▶ Task requirements
The job is to find each line of the records below that includes the word "Federal" and copy it.

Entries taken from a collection
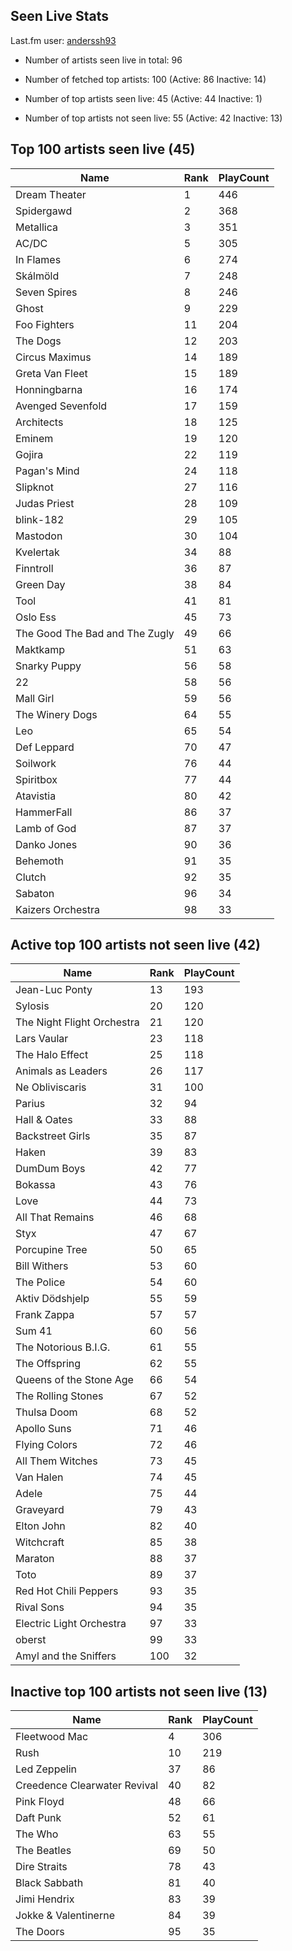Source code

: ## Seen Live Stats

Last.fm user: [anderssh93](https://www.last.fm/user/anderssh93)

- Number of artists seen live in total: 96

- Number of fetched top artists: 100 (Active: 86 Inactive: 14)

- Number of top artists seen live: 45 (Active: 44 Inactive: 1)

- Number of top artists not seen live: 55 (Active: 42 Inactive: 13)

## Top 100 artists seen live (45)

Name                           | Rank | PlayCount
------------------------------ | ---- | ---------
Dream Theater                  | 1    | 446      
Spidergawd                     | 2    | 368      
Metallica                      | 3    | 351      
AC/DC                          | 5    | 305      
In Flames                      | 6    | 274      
Skálmöld                       | 7    | 248      
Seven Spires                   | 8    | 246      
Ghost                          | 9    | 229      
Foo Fighters                   | 11   | 204      
The Dogs                       | 12   | 203      
Circus Maximus                 | 14   | 189      
Greta Van Fleet                | 15   | 189      
Honningbarna                   | 16   | 174      
Avenged Sevenfold              | 17   | 159      
Architects                     | 18   | 125      
Eminem                         | 19   | 120      
Gojira                         | 22   | 119      
Pagan's Mind                   | 24   | 118      
Slipknot                       | 27   | 116      
Judas Priest                   | 28   | 109      
blink-182                      | 29   | 105      
Mastodon                       | 30   | 104      
Kvelertak                      | 34   | 88       
Finntroll                      | 36   | 87       
Green Day                      | 38   | 84       
Tool                           | 41   | 81       
Oslo Ess                       | 45   | 73       
The Good The Bad and The Zugly | 49   | 66       
Maktkamp                       | 51   | 63       
Snarky Puppy                   | 56   | 58       
22                             | 58   | 56       
Mall Girl                      | 59   | 56       
The Winery Dogs                | 64   | 55       
Leo                            | 65   | 54       
Def Leppard                    | 70   | 47       
Soilwork                       | 76   | 44       
Spiritbox                      | 77   | 44       
Atavistia                      | 80   | 42       
HammerFall                     | 86   | 37       
Lamb of God                    | 87   | 37       
Danko Jones                    | 90   | 36       
Behemoth                       | 91   | 35       
Clutch                         | 92   | 35       
Sabaton                        | 96   | 34       
Kaizers Orchestra              | 98   | 33       

## Active top 100 artists not seen live (42)

Name                       | Rank | PlayCount
-------------------------- | ---- | ---------
Jean-Luc Ponty             | 13   | 193      
Sylosis                    | 20   | 120      
The Night Flight Orchestra | 21   | 120      
Lars Vaular                | 23   | 118      
The Halo Effect            | 25   | 118      
Animals as Leaders         | 26   | 117      
Ne Obliviscaris            | 31   | 100      
Parius                     | 32   | 94       
Hall & Oates               | 33   | 88       
Backstreet Girls           | 35   | 87       
Haken                      | 39   | 83       
DumDum Boys                | 42   | 77       
Bokassa                    | 43   | 76       
Love                       | 44   | 73       
All That Remains           | 46   | 68       
Styx                       | 47   | 67       
Porcupine Tree             | 50   | 65       
Bill Withers               | 53   | 60       
The Police                 | 54   | 60       
Aktiv Dödshjelp            | 55   | 59       
Frank Zappa                | 57   | 57       
Sum 41                     | 60   | 56       
The Notorious B.I.G.       | 61   | 55       
The Offspring              | 62   | 55       
Queens of the Stone Age    | 66   | 54       
The Rolling Stones         | 67   | 52       
Thulsa Doom                | 68   | 52       
Apollo Suns                | 71   | 46       
Flying Colors              | 72   | 46       
All Them Witches           | 73   | 45       
Van Halen                  | 74   | 45       
Adele                      | 75   | 44       
Graveyard                  | 79   | 43       
Elton John                 | 82   | 40       
Witchcraft                 | 85   | 38       
Maraton                    | 88   | 37       
Toto                       | 89   | 37       
Red Hot Chili Peppers      | 93   | 35       
Rival Sons                 | 94   | 35       
Electric Light Orchestra   | 97   | 33       
oberst                     | 99   | 33       
Amyl and the Sniffers      | 100  | 32       

## Inactive top 100 artists not seen live (13)

Name                         | Rank | PlayCount
---------------------------- | ---- | ---------
Fleetwood Mac                | 4    | 306      
Rush                         | 10   | 219      
Led Zeppelin                 | 37   | 86       
Creedence Clearwater Revival | 40   | 82       
Pink Floyd                   | 48   | 66       
Daft Punk                    | 52   | 61       
The Who                      | 63   | 55       
The Beatles                  | 69   | 50       
Dire Straits                 | 78   | 43       
Black Sabbath                | 81   | 40       
Jimi Hendrix                 | 83   | 39       
Jokke & Valentinerne         | 84   | 39       
The Doors                    | 95   | 35       
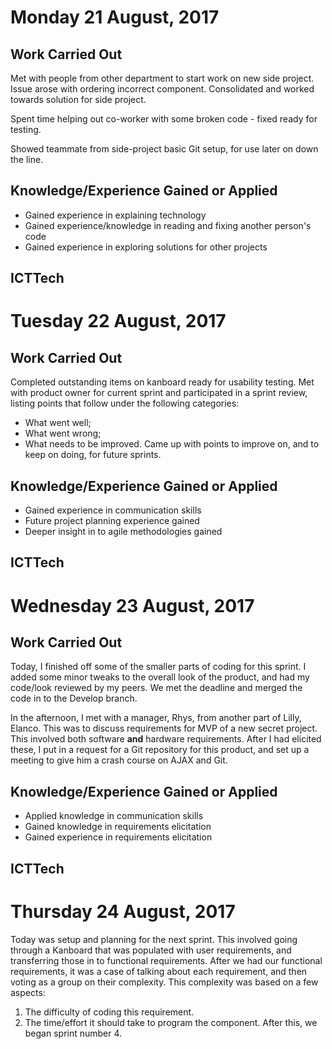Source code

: # Monday 21 August, 2017

## Work Carried Out
Met with people from other department to start work on new side project. Issue arose with ordering incorrect component. Consolidated and worked towards solution for side project.

Spent time helping out co-worker with some broken code - fixed ready for testing.

Showed teammate from side-project basic Git setup, for use later on down the line.

## Knowledge/Experience Gained or Applied
* Gained experience in explaining technology
* Gained experience/knowledge in reading and fixing another person's code
* Gained experience in exploring solutions for other projects

## ICTTech


# Tuesday 22 August, 2017

## Work Carried Out
Completed outstanding items on kanboard ready for usability testing.
Met with product owner for current sprint and participated in a sprint review, listing points that follow under the following categories:
- What went well;
- What went wrong;
- What needs to be improved.
Came up with points to improve on, and to keep on doing, for future sprints.

## Knowledge/Experience Gained or Applied
* Gained experience in communication skills
* Future project planning experience gained
* Deeper insight in to agile methodologies gained

## ICTTech


# Wednesday 23 August, 2017

## Work Carried Out
Today, I finished off some of the smaller parts of coding for this sprint. I added some minor tweaks to the overall look of the product, and had my code/look reviewed by my peers. We met the deadline and merged the code in to the Develop branch.

In the afternoon, I met with a manager, Rhys, from another part of Lilly, Elanco. This was to discuss requirements for MVP of a new secret project. This involved both software **and** hardware requirements. After I had elicited these, I put in a request for a Git repository for this product, and set up a meeting to give him a crash course on AJAX and Git. 

## Knowledge/Experience Gained or Applied
* Applied knowledge in communication skills
* Gained knowledge in requirements elicitation
* Gained experience in requirements elicitation

## ICTTech


# Thursday 24 August, 2017
Today was setup and planning for the next sprint. This involved going through a Kanboard that was populated with user requirements, and transferring those in to functional requirements. After we had our functional requirements, it was a case of talking about each requirement, and then voting as a group on their complexity. This complexity was based on a few aspects:
1. The difficulty of coding this requirement.
2. The time/effort it should take to program the component.
After this, we began sprint number 4.
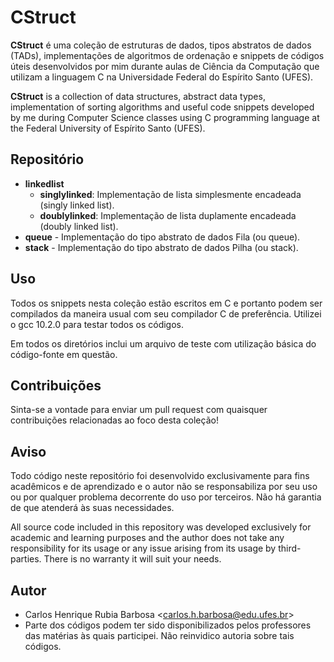 # CStruct

**CStruct** é uma coleção de estruturas de dados, tipos abstratos de dados (TADs), implementações de algoritmos de ordenação e snippets de códigos úteis desenvolvidos por mim durante aulas de Ciência da Computação que utilizam a linguagem C na Universidade Federal do Espírito Santo (UFES).

**CStruct** is a collection of data structures, abstract data types, implementation of sorting algorithms and useful code snippets developed by me during Computer Science classes using C programming language at the Federal University of Espírito Santo (UFES).

## Repositório

- **linkedlist**
    - **singlylinked**: Implementação de lista simplesmente encadeada (singly linked list).
    - **doublylinked**: Implementação de lista duplamente encadeada (doubly linked list).
- **queue** - Implementação do tipo abstrato de dados Fila (ou queue).
- **stack** - Implementação do tipo abstrato de dados Pilha (ou stack).

## Uso
Todos os snippets nesta coleção estão escritos em C e portanto podem ser compilados da maneira usual com seu compilador C de preferência. Utilizei o gcc 10.2.0 para testar todos os códigos.

Em todos os diretórios inclui um arquivo de teste com utilização básica do código-fonte em questão.

## Contribuições
Sinta-se a vontade para enviar um pull request com quaisquer contribuições relacionadas ao foco desta coleção!

## Aviso
Todo código neste repositório foi desenvolvido exclusivamente para fins acadêmicos e de aprendizado e o autor não se responsabiliza por seu uso ou por qualquer problema decorrente do uso por terceiros. Não há garantia de que atenderá às suas necessidades.

All source code included in this repository was developed exclusively for academic and learning purposes and the author does not take any responsibility for its usage or any issue arising from its usage by third-parties. There is no warranty it will suit your needs.

## Autor
- Carlos Henrique Rubia Barbosa \<carlos.h.barbosa@edu.ufes.br\>
- Parte dos códigos podem ter sido disponibilizados pelos professores das matérias às quais participei. Não reinvidico autoria sobre tais códigos.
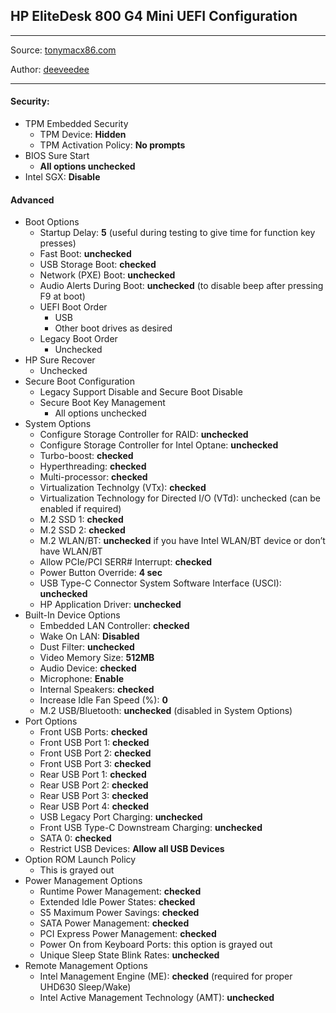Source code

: ## HP EliteDesk 800 G4 Mini UEFI Configuration
----

Source: [tonymacx86.com](https://www.tonymacx86.com/threads/guide-catalina-on-hp-elitedesk-800-g4-g5-mini-the-perfect-macmini8-1-hackintosh-clover-oc.298530/)

Author: [deeveedee](https://www.tonymacx86.com/members/deeveedee.217925/)

----

#### Security:

* TPM Embedded Security
  * TPM Device: **Hidden**
  * TPM Activation Policy: **No prompts**
* BIOS Sure Start
  * **All options unchecked**
* Intel SGX: **Disable**

#### Advanced
* Boot Options
  * Startup Delay: **5** (useful during testing to give time for function key presses)
  * Fast Boot: **unchecked**
  * USB Storage Boot: **checked**
  * Network (PXE) Boot: **unchecked**
  * Audio Alerts During Boot: **unchecked** (to disable beep after pressing F9 at boot)
  * UEFI Boot Order
    * USB
    * Other boot drives as desired
  * Legacy Boot Order
    * Unchecked
* HP Sure Recover
  * Unchecked
* Secure Boot Configuration
  * Legacy Support Disable and Secure Boot Disable
  * Secure Boot Key Management
    * All options unchecked
* System Options
  * Configure Storage Controller for RAID: **unchecked**
  * Configure Storage Controller for Intel Optane: **unchecked**
  * Turbo-boost: **checked**
  * Hyperthreading: **checked**
  * Multi-processor: **checked**
  * Virtualization Technolgy (VTx): **checked**
  * Virtualization Technology for Directed I/O (VTd): unchecked (can be enabled if required)
  * M.2 SSD 1: **checked**
  * M.2 SSD 2: **checked**
  * M.2 WLAN/BT: **unchecked** if you have Intel WLAN/BT device or don’t have WLAN/BT
  * Allow PCIe/PCI SERR# Interrupt: **checked**
  * Power Button Override: **4 sec**
  * USB Type-C Connector System Software Interface (USCI): **unchecked**
  * HP Application Driver: **unchecked**
* Built-In Device Options
  * Embedded LAN Controller: **checked**
  * Wake On LAN: **Disabled**
  * Dust Filter: **unchecked**
  * Video Memory Size: **512MB**
  * Audio Device: **checked**
  * Microphone: **Enable**
  * Internal Speakers: **checked**
  * Increase Idle Fan Speed (%): **0**
  * M.2 USB/Bluetooth: **unchecked** (disabled in System Options)
* Port Options
  * Front USB Ports: **checked**
  * Front USB Port 1: **checked**
  * Front USB Port 2: **checked**
  * Front USB Port 3: **checked**
  * Rear USB Port 1: **checked**
  * Rear USB Port 2: **checked**
  * Rear USB Port 3: **checked**
  * Rear USB Port 4: **checked**
  * USB Legacy Port Charging: **unchecked**
  * Front USB Type-C Downstream Charging: **unchecked**
  * SATA 0: **checked**
  * Restrict USB Devices: **Allow all USB Devices**
* Option ROM Launch Policy
  * This is grayed out
* Power Management Options
  * Runtime Power Management: **checked**
  * Extended Idle Power States: **checked**
  * S5 Maximum Power Savings: **checked**
  * SATA Power Management: **checked**
  * PCI Express Power Management: **checked**
  * Power On from Keyboard Ports: this option is grayed out
  * Unique Sleep State Blink Rates: **unchecked**
* Remote Management Options
  * Intel Management Engine (ME): **checked** (required for proper UHD630 Sleep/Wake)
  * Intel Active Management Technology (AMT): **unchecked**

▶ Task answer
**CStruct** é uma coleção de estruturas de dados, tipos abstratos de dados (TADs), implementações de algoritmos de ordenação e snippets de códigos úteis desenvolvidos por mim durante aulas de Ciência da Computação que utilizam a linguagem C na Universidade Federal do Espírito Santo (UFES).
**CStruct** is a collection of data structures, abstract data types, implementation of sorting algorithms and useful code snippets developed by me during Computer Science classes using C programming language at the Federal University of Espírito Santo (UFES).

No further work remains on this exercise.